Thinking for Voice: Intentional Intents

In the voice design world, we often try to represent inputs from a user in terms of an Intent. Literally, we are trying to map from what the user says to what they intend.

Intents are a collection of actions or phrases that will all mean the same thing to the voice agent. This means that we can assign phrases such as "What is the weather?" and "How's the weather?" to the same Intent, and the system will respond the same way to both. Intents have some flexibility to them to accept parameters, so "What is the weather today?" and "What will the weather be tomorrow?" can use the same Intent, but have a different Parameter representing the day we're asking about.

In this example, there may be other Parameters for location as well, or a user may not specify the date or location, and our system should use defaults. In all these cases, however, we would be using the same Intent.
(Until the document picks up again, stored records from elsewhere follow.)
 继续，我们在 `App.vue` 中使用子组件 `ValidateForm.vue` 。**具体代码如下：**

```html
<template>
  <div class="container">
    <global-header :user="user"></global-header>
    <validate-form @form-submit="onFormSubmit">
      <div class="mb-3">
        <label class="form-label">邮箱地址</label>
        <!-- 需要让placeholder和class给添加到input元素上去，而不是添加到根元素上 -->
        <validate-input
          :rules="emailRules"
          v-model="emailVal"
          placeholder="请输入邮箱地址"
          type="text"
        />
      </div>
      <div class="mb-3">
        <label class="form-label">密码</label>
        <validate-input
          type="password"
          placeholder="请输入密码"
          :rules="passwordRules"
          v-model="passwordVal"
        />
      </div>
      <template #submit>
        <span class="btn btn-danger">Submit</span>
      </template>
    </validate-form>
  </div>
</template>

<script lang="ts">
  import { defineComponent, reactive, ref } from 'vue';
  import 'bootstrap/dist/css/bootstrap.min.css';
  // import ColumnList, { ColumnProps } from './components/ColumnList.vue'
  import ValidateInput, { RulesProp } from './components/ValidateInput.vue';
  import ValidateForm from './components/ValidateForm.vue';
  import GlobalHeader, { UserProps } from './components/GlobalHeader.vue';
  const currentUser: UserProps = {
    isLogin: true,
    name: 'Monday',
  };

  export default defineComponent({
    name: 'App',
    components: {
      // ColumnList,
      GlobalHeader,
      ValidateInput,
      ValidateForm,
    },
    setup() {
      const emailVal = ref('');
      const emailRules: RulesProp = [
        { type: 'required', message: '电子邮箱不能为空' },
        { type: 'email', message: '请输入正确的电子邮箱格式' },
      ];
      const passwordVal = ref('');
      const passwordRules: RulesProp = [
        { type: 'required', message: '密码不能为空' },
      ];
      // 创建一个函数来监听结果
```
As we design our conversations, we are typically on the lookout for phrases that we may express different ways, but that should get the same result (or equivalent variants of the same result). These would be ideal candidates to boil into one Intent. But this could be deceptive.

Identifying Intents

A couple of weeks ago, I attended a presentation by Rebecca Evanhoe that included a discussion about problems we might run into properly determining which phrases are truly equivalent.

To continue our example above, would we actually expect the same result if someone asked "What is the weather?" vs "How's the weather?" Perhaps, but perhaps not. Our system might reply with something like "Looks like it will rain today" and the forecasted high temperature. If there is other important information, such as a weather alert currently active, it might mention this as well. But what other things might people ask if they were asking about the weather? Perhaps questions like

  • Will it rain today?
  • How much snow will we get?
  • What time will the rain start?
  • Should I bring in my plants tonight?
  • When will the tornado watch end?

Initially, we might think these are all "equivalent" questions - most want to know about the current weather. Yet some are more specific than others, and answering the general question will feel wrong. 

Rebecca brilliantly argues that this difference is the gap between what it feels like talking to a human and talking to a robot, and that failure to take this into account is what causes our systems to not feel either intelligent or conversational.

Humans can do this instinctively. Can we use something like machine learning to help our systems do the same? Perhaps. But they still require a huge amount of training to get the linguistics patterns correct, and once we're collecting those linguistics patterns, we have an easier solution. Sorta.

We can just build multiple Intents for phrases that are truly different, or that deserve different responses. With a good Natural Language Processing (NLP) system, we can even see what other phrases people use over time that we don't perfectly match, and attempt to either match them to existing Intents, or create new Intents for them.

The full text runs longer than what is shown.